In defense of Becker and her skepticism about cruises, she takes another cruise, a much smaller one organized through National Geographic and Lindblad Expeditions aboard the ship Sea Lion, of Costa Rica and the Panama Canal--and she loves it. Indeed, much of what she has to report about Costa Rica's forays into tourism, especially ecotourism, is positive. Costa Rica and France are in fact two countries and governments that seem to be doing the best that can be done in terms of both promoting and regulating tourism. Becker also gives credit to Zambia and a number of safari and tour companies there that have been working to give tourists authentic safari experiences while preserving the wildlife and combating the destruction of African native species by poachers and hunters.
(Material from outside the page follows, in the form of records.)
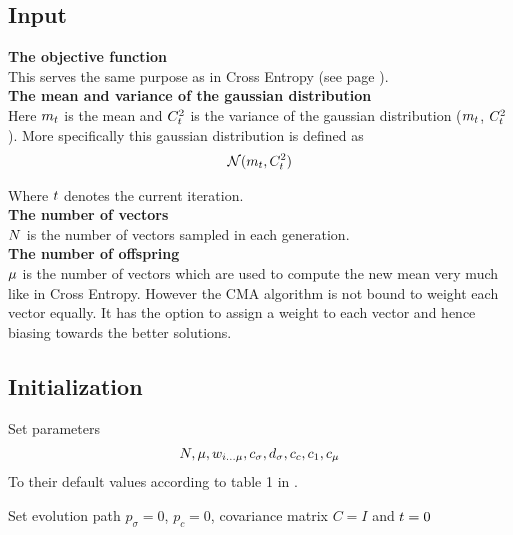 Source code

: 
\subsection{Input}

\textbf{The objective function} \\
This serves the same purpose as in Cross Entropy (see page \pageref{CEObjective}).
\\

\textbf{The mean and variance of the gaussian distribution} \\
Here $m_{t}$ is the mean and  
$C^{2}_{t}$ is the variance 
of the gaussian distribution ($m_{t}$,
$C^2_{t}$). 
More specifically this gaussian distribution is defined as 
\begin{align*}
\mathcal{N}(m_{t},C^2_{t})
\end{align*}

Where $t$ denotes the current iteration.\\


\textbf{The number of vectors}\\
$N$ is the number of vectors sampled in each generation.
\\

\textbf{The number of offspring}\\
$\mu$ is the number of vectors which are used to compute 
the new mean very much like in Cross Entropy. However the CMA algorithm
is not bound to weight each vector equally. It has the option to assign 
a weight to each vector and hence biasing towards the better solutions.
\\


\subsection{Initialization}


Set parameters
\begin{align*}
N, \mu, w_{i \dots \mu}, c_{\sigma}, d_{\sigma}, c_c, c_1, c_{\mu}
\end{align*}
To their default values according to table 1 in \citep{hansen2011}.

Set evolution path $p_{\sigma} = 0$, $p_{c} = 0$, covariance matrix $C = I$ and $t = 0$

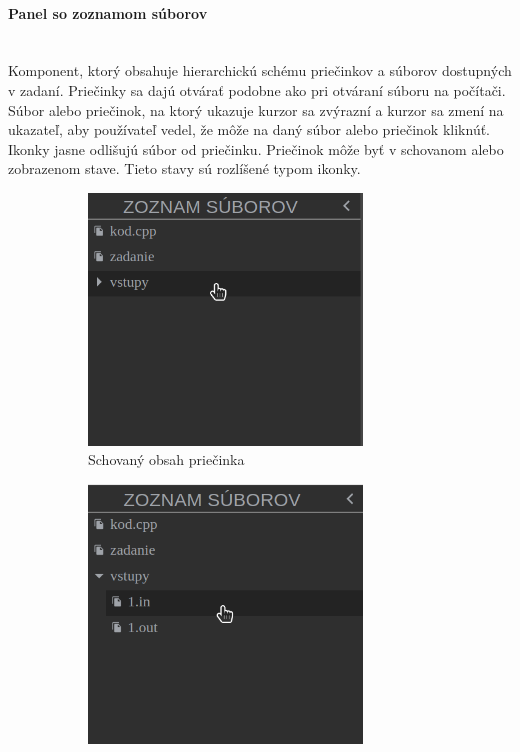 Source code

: \paragraph{Panel so zoznamom súborov}\leavevmode\\
Komponent, ktorý obsahuje hierarchickú schému priečinkov a súborov dostupných v zadaní. Priečinky sa
dajú otvárať podobne ako pri otváraní súboru na počítači. Súbor alebo priečinok, na ktorý ukazuje
kurzor sa zvýrazní a kurzor sa zmení na ukazateľ, aby používateľ vedel, že môže na daný súbor
alebo priečinok kliknúť. Ikonky jasne odlišujú súbor od priečinku. Priečinok môže byť v schovanom
alebo zobrazenom stave. Tieto stavy sú rozlíšené typom ikonky.
\begin{figure}[H]
\centering
\begin{subfigure}{.5\textwidth}
  \centering
  \includegraphics[width=0.8\textwidth]{images/schovany_zoznam}
  \caption[Schovaný obsah priečinka]{Schovaný obsah priečinka}
  \label{obr:schovany_zoznam}
\end{subfigure}%
\begin{subfigure}{.5\textwidth}
  \centering
  \includegraphics[width=0.8\textwidth]{images/zobrazeny_zoznam}

\end{subfigure}
\end{figure}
The hitch in many of Africa's wildlife parks is that some locals would prefer to turn them into more modern development or use them for their own farming.

Indeed, the wishes and rights of locals in the face of tourism are a running concern throughout the book. Becker's chapter on Cambodia investigates how that country's tourism development has pushed thousands of people out of their homes and off their land, rendering them absolutely homeless and powerless. In turn, the "sex tourism" that has plagued Thailand for so long--and that Thailand has been working to combat of late--is now booming in Cambodia, with so many young girls being sold off as prostitutes by their own destitute families to brothels and tourists. Meanwhile, Prague, newly in vogue as a destination for Western European visitors and especially popular for stag parties, has seen a significant rise in prostitution and sex trafficking to feed the city's tourism boom. Dubai's transgressions in the race to be the tourism mecca of the world may be the worst of them all. A culturally indistinct  desert city of manmade islands, half-finished skyscrapers, indoor snow slopes, and outrageous opulence and garishness, modern Dubai has essentially been built by imported slaves. I admit Dubai is not a place I have any desire to visit. It's always sounded to me like a triple-hell version of Las Vegas, another city I try to steer clear of. Of course, this is a world of different strokes for different folks, and clearly lots of people are digging Dubai these days. But part of Becker's point is that those people are a key to change when it comes to correcting the problems caused by tourism. Who owns the hotel you're staying in or the tour operator you're traveling with? Where does all the money you're spending abroad go? Back into the workers' pockets? Back into the community? Or does it line the pockets of bribed local officials or multinational CEOs? When a tourism business advertises itself as "green" or tosses around the prefix "eco-", whose environmental regulations are they supposedly conforming to, if any? How are the locals and long-standing businesses in the area being affected by tourism? Are they being pushed out by increasing rents and non-local chains? Are the locals happy with the changes tourism has brought to their community, culture, and country? Are there any locals even around to ask anymore?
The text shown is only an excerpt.